Irrespective of the outcomes of the anti-trust actions taken by the US government against Alphabet/Google, the tech companies, including Meta, Bytedance, Amazon, Apple, X, and increasingly NVIDIA, all have significant power and resources to maintain the status quo. If the might of what is considered the most powerful government in the world is struggling to tame these tech players, what hope is there for the advertising industry?
Illustration by Dennis Flad.
Elon Musk’s X taking legal action against the Global Alliance for Responsible Media (GARM) and a selection of major advertisers associated with this initiative back in August is a demonstration of how far the technology oligarchs are able and willing to go to protect their rivers of advertising gold.
Suggesting that it is possible to return the media market to those good old days of transparency and trust is like King Canute standing at the ocean’s edge, trying to hold back the tide.
In the face of apparent futility, there is an alternative perspective best summarised in the old joke about two friends camping out in the wilderness. They see a lion running toward them, and one of the men responds by sitting down to lace on his running shoes. His friend exclaims, "Are you crazy? You'll never outrun the lion!" To which the first man replies, "I don't have to outrun the lion. I only have to outrun you."
The point is that, like the media ecosystem, it is too big and too powerful to stop, so we need to adapt to make the most of the situation.

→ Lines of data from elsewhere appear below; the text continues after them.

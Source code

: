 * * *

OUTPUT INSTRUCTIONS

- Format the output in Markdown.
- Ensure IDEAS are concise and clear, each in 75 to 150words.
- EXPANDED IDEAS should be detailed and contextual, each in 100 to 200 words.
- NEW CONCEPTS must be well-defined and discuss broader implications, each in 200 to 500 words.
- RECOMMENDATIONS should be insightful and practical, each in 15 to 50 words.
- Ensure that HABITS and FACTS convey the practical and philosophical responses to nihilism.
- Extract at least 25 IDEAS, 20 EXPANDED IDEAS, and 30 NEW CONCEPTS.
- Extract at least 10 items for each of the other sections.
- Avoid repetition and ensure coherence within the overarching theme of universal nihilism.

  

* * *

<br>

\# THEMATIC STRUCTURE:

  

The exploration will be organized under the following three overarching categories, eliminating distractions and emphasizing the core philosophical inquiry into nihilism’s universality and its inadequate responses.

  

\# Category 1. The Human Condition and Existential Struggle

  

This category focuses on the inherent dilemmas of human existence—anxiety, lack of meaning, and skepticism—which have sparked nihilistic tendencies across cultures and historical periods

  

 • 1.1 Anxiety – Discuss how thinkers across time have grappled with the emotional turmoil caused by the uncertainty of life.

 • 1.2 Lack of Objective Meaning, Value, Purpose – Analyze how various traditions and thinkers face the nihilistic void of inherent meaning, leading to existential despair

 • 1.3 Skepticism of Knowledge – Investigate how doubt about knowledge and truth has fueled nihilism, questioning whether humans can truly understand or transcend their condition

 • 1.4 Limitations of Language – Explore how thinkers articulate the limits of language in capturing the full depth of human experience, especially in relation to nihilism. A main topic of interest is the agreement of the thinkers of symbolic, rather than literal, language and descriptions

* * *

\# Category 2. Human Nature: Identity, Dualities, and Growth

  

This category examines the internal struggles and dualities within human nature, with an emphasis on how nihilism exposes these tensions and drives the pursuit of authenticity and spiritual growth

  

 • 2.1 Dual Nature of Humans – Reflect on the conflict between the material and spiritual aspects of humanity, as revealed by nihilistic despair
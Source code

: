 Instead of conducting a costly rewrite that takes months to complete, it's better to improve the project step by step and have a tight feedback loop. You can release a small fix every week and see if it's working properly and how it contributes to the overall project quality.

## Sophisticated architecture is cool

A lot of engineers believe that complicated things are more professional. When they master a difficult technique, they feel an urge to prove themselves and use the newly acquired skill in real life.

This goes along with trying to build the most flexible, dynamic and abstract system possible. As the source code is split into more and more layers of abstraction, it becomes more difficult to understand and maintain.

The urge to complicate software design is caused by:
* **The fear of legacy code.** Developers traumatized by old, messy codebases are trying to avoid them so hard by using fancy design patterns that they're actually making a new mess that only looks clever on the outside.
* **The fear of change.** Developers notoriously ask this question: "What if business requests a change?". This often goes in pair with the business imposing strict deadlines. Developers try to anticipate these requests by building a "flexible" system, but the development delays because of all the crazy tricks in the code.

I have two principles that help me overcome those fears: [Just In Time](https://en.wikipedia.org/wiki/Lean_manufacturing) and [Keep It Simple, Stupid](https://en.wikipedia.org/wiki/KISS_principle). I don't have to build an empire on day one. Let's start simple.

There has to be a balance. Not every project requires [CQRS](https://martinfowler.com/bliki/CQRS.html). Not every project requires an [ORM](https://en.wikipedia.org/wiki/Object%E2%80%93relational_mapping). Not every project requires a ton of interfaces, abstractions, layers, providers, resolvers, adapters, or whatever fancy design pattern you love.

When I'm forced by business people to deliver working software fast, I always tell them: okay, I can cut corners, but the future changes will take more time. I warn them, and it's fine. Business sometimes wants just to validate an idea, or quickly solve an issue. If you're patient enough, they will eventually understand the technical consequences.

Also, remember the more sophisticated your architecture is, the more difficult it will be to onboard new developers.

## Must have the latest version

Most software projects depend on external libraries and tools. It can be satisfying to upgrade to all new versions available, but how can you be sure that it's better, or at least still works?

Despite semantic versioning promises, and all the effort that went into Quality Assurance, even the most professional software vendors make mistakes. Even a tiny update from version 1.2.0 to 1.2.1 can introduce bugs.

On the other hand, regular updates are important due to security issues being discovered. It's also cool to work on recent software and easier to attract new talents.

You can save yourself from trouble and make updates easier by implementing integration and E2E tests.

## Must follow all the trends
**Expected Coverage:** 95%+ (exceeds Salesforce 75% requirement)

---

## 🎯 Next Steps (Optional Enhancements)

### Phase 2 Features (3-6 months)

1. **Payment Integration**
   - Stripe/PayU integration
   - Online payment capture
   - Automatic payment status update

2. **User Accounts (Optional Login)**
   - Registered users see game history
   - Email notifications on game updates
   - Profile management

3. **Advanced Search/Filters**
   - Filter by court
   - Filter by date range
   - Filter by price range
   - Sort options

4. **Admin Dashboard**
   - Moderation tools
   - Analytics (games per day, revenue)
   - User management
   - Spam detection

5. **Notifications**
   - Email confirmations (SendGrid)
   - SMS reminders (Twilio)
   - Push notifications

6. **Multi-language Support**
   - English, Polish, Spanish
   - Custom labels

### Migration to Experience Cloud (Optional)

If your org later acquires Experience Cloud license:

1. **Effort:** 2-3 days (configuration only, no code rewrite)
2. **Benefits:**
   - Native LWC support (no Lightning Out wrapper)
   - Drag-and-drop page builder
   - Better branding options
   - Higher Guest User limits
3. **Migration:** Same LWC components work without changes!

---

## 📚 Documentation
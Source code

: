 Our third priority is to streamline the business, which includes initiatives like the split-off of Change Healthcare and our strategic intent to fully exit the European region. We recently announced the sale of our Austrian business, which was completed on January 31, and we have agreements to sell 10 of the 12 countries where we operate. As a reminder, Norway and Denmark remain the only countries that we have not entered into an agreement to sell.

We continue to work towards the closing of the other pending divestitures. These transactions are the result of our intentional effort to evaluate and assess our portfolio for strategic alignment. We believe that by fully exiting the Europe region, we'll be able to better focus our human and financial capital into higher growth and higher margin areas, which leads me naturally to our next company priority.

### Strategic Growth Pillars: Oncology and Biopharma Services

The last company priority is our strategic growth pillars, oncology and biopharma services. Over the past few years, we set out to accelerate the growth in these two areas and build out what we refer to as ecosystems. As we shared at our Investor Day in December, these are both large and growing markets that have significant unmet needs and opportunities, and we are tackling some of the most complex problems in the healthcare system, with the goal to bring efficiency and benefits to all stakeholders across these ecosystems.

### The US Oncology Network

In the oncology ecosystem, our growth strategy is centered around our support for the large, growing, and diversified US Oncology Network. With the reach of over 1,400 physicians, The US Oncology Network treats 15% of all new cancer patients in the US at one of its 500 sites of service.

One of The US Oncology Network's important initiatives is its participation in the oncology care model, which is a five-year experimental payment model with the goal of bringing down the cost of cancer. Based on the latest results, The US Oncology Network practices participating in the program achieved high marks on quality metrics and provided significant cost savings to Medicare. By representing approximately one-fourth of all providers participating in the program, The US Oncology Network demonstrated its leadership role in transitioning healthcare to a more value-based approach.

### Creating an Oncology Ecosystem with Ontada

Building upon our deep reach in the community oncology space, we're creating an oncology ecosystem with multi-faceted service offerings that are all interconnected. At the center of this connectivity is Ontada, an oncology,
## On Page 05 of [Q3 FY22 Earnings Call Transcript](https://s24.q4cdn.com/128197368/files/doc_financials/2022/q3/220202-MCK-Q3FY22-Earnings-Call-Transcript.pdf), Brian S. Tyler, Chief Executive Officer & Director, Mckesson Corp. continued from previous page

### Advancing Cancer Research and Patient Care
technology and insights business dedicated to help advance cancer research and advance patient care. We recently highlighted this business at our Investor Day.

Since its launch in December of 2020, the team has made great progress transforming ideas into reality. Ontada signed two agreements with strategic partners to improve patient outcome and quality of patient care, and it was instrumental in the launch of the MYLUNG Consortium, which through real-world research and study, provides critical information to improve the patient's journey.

Speak with the smarter media buying players, and they acknowledge all the issues: ad fraud, brand safety, inflated tech costs, and more. But view this as a challenge, with winning defined as those who can use the current system to outperform their competition—or outrun the lion, if you wish.
If marketers are losing half their open programmatic investment to ad fraud, they use techniques like Fou Analytics to reduce that to less than 10% to put themselves in front. They manage DSP fees and measure performance to optimise their media investment. They tighten definitions of safe and unsafe trading environments and build closer working relationships with all parts of the adtech chain.
They constantly optimise their media investment, understanding that change is the only certainty and that it provides opportunities. Rather than trying to hold back the tide, they pull out the longboard and surf the waves of change to the beach.
But which one to choose? Like most dilemmas, the answer is both. Yes, advertisers and their agencies, particularly the large holding companies, need to help the government shape the media trading environment. But in the meantime, it is incumbent on every advertiser to have their media team outrun the lion and surf the waves of opportunity to totally mix a metaphor.